Production builders across the country are poised to capitalize on falling prices and increasing demand for residential solar power. Builders such as Meritage Homes, Pulte, and Lennar offer the energy-generating systems to customers eager to lower their utility bills. In recent years, interest in solar-powered dwellings has heated up while costs have come down: Roughly half a million homes in the U.S. have PV systems, according to the Solar Energy Industries Association. In fact, U.S. residential installations topped commercial jobs this year for the first time ever and, because the average price of solar panels has declined by 60 percent since 2011, the systems are more affordable than ever.
Solar-powered homes also have become attainable to middle-class home buyers due to state and federal incentives, energy efficiency mortgages that take a home’s energy generation into consideration, and more accurate valuation by appraisal and real estate professionals. For these reasons, solar power is quickly becoming a smart financial decision for buyers eager to lower their utility bills, says CR Herro, vice president of energy efficiency and sustainability at Meritage.
“The cost/value line has crossed the meridian,” he says. “Now solar is something that creates value for a home.”

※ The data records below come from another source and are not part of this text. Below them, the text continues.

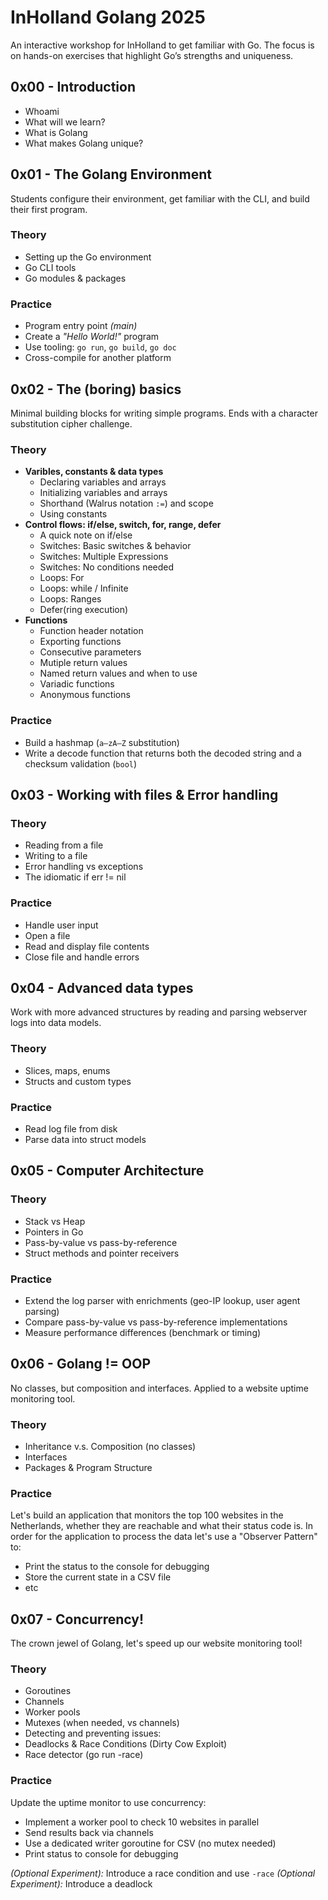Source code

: # InHolland Golang 2025
An interactive workshop for InHolland to get familiar with Go. The focus is on hands-on exercises that highlight Go’s strengths and uniqueness.

## 0x00 - Introduction
- Whoami
- What will we learn?
- What is Golang
- What makes Golang unique?

## 0x01 - The Golang Environment
Students configure their environment, get familiar with the CLI, and build their first program.

### Theory
- Setting up the Go environment
- Go CLI tools
- Go modules & packages

### Practice
- Program entry point _(main)_
- Create a _"Hello World!"_ program
- Use tooling: `go run`, `go build`, `go doc`
- Cross-compile for another platform

## 0x02 - The (boring) basics
Minimal building blocks for writing simple programs. Ends with a character substitution cipher challenge.

### Theory
- **Varibles, constants & data types**
  - Declaring variables and arrays
  - Initializing variables and arrays
  - Shorthand (Walrus notation `:=`) and scope
  - Using constants
- **Control flows: if/else, switch, for, range, defer**
  - A quick note on if/else
  - Switches: Basic switches & behavior
  - Switches: Multiple Expressions
  - Switches: No conditions needed
  - Loops: For
  - Loops: while / Infinite
  - Loops: Ranges
  - Defer(ring execution)
- **Functions**
  - Function header notation
  - Exporting functions
  - Consecutive parameters
  - Mutiple return values
  - Named return values and when to use
  - Variadic functions
  - Anonymous functions

### Practice
- Build a hashmap (`a–zA–Z` substitution)
- Write a decode function that returns both the decoded string and a checksum validation (`bool`)

## 0x03 - Working with files & Error handling
### Theory
- Reading from a file
- Writing to a file
- Error handling vs exceptions
- The idiomatic if err != nil

### Practice
- Handle user input
- Open a file
- Read and display file contents
- Close file and handle errors

## 0x04 - Advanced data types
Work with more advanced structures by reading and parsing webserver logs into data models.

### Theory
- Slices, maps, enums
- Structs and custom types

### Practice
- Read log file from disk
- Parse data into struct models

## 0x05 - Computer Architecture

### Theory
- Stack vs Heap
- Pointers in Go
- Pass-by-value vs pass-by-reference
- Struct methods and pointer receivers

### Practice
- Extend the log parser with enrichments (geo-IP lookup, user agent parsing)
- Compare pass-by-value vs pass-by-reference implementations
- Measure performance differences (benchmark or timing)

## 0x06 - Golang != OOP
No classes, but composition and interfaces. Applied to a website uptime monitoring tool.

### Theory
- Inheritance v.s. Composition (no classes)
- Interfaces
- Packages & Program Structure

### Practice
Let's build an application that monitors the top 100 websites in the Netherlands, whether they are reachable and what their status code is. In order for the application to process the data let's use a "Observer Pattern" to:

- Print the status to the console for debugging
- Store the current state in a CSV file
- etc

## 0x07 - Concurrency!
The crown jewel of Golang, let's speed up our website monitoring tool! 

### Theory
- Goroutines
- Channels
- Worker pools
- Mutexes (when needed, vs channels)
- Detecting and preventing issues:
- Deadlocks & Race Conditions (Dirty Cow Exploit)
- Race detector (go run -race)

### Practice
Update the uptime monitor to use concurrency:

- Implement a worker pool to check 10 websites in parallel
- Send results back via channels
- Use a dedicated writer goroutine for CSV (no mutex needed)
- Print status to console for debugging

_(Optional Experiment):_ Introduce a race condition and use `-race`
_(Optional Experiment):_ Introduce a deadlock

Meritage was one of the first production builders in the country to offer solar on all of its homes. About 5 percent of the company’s buyers choose this option, but Herro estimates this number will more than double in the next few years. This fall, the company plans to launch a marketing campaign designed to educate customers on the attributes of solar power. Michigan-based Cobblestone Homes also is betting that solar power will soon become a hot commodity for home buyers. About 5 percent of Cobblestone buyers opt for solar systems, but owner Melissa Wahl predicts that number will rise to 30 percent within five years. Many other buyers choose “solar-ready” homes equipped with rigorous insulation and air sealing, and wired and sited for optimal solar generation. Down the road, the homeowner only needs to add photovoltaic panels to complete the system.
“Once energy prices start to rise again, we’ll hit a pivotal point where it’s going to make the best financial sense for buyers to put solar on their homes,” Wahl says.